Spider-Man #1 will forever and always be a collecting gem. Any self-respecting collector has multiple copies of 1990’s series premiere. Cover hunters want it for the fantastic artwork, Spider-Man fans want the first issue of his different series, and Todd McFarlane collectors want it for the Toddfather’s incredible art, not to mention the mature story. Put it all together, and this remains one of the most consistent sellers in all the secondary market.
There were several variations on the iconic cover for this comic. One of the most popular has been the gold edition, which featured gold webbing against a black background. On any given week, this particular variant finds itself inside the top-100 Hottest Comics. Whenever we are dealing with comics that don’t have any first appearances, it tends to have the yo-yo effect. One week, it’s soaring; the next, it’s floundering. This happens to be a case of the latter, though it will no doubt rebound in the near future. Keep in mind that the 9.8 averaged $94 in 2020 before increasing to $186 last year. The last time one traded hands online, it brought $199 just this month.
Rounding out the bottom five Coldest Comics is no stranger to the list: ASM #252. This issue is famous for two reasons. First and foremost, it is tied for the first appearance of the black symbiote suit in the Earth-616 titles. Along those same lines, this issue gets the nod from cover hunters for its homage to Spidey’s debut in Amazing Fantasy #15.
These days, there are homage covers churned out practically every week, but in 1984, that wasn’t the case. With this being the first new costume since his color scheme was switched from red and black to red and blue, having an AF #15 tribute was fitting, and audiences loved it.
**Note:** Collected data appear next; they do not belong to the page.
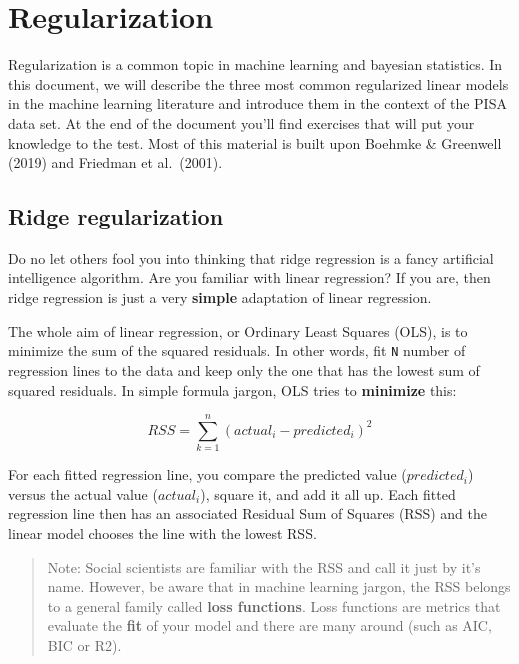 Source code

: \documentclass[
]{book}
\begin{document}
\hypertarget{regularization}{%
\chapter{Regularization}\label{regularization}}

Regularization is a common topic in machine learning and bayesian statistics. In this document, we will describe the three most common regularized linear models in the machine learning literature and introduce them in the context of the PISA data set. At the end of the document you'll find exercises that will put your knowledge to the test. Most of this material is built upon Boehmke \& Greenwell (2019) and Friedman et al.~(2001).

\hypertarget{ridge-regularization}{%
\section{Ridge regularization}\label{ridge-regularization}}

Do no let others fool you into thinking that ridge regression is a fancy artificial intelligence algorithm. Are you familiar with linear regression? If you are, then ridge regression is just a very \textbf{simple} adaptation of linear regression.

The whole aim of linear regression, or Ordinary Least Squares (OLS), is to minimize the sum of the squared residuals. In other words, fit \texttt{N} number of regression lines to the data and keep only the one that has the lowest sum of squared residuals. In simple formula jargon, OLS tries to \textbf{minimize} this:

\begin{equation}
RSS = \sum_{k = 1}^n(actual_i - predicted_i)^2
\end{equation}

For each fitted regression line, you compare the predicted value (\(predicted_i\)) versus the actual value (\(actual_i\)), square it, and add it all up. Each fitted regression line then has an associated Residual Sum of Squares (RSS) and the linear model chooses the line with the lowest RSS.

\begin{quote}
Note: Social scientists are familiar with the RSS and call it just by it's name. However, be aware that in machine learning jargon, the RSS belongs to a general family called \textbf{loss functions}. Loss functions are metrics that evaluate the \textbf{fit} of your model and there are many around (such as AIC, BIC or R2).
\end{quote}
\end{document}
There’s plenty happening in the world of the symbiotes these days. Venom will almost certainly get a third movie, and fans are wondering what will transpire from the piece of symbiote left in the MCU in the No Way Home mid-credits scene. It’s also helping to drive up prices for anything from those ‘80s Venom keys.
At the moment, ASM #252 at the near-mint level is climbing high. Last year, the 9.8 averaged $1,704, which was a stark contrast with 2020’s FMV of $635. This month, that same 9.8 has reached $2k twice, the most recent of which was on March 15 when one copy brought $2,099, the second-highest price tag ever recorded.
If you don’t want to pay four figures for an ASM #252, don’t fret. Everything up to the 9.6 sells for less than $600.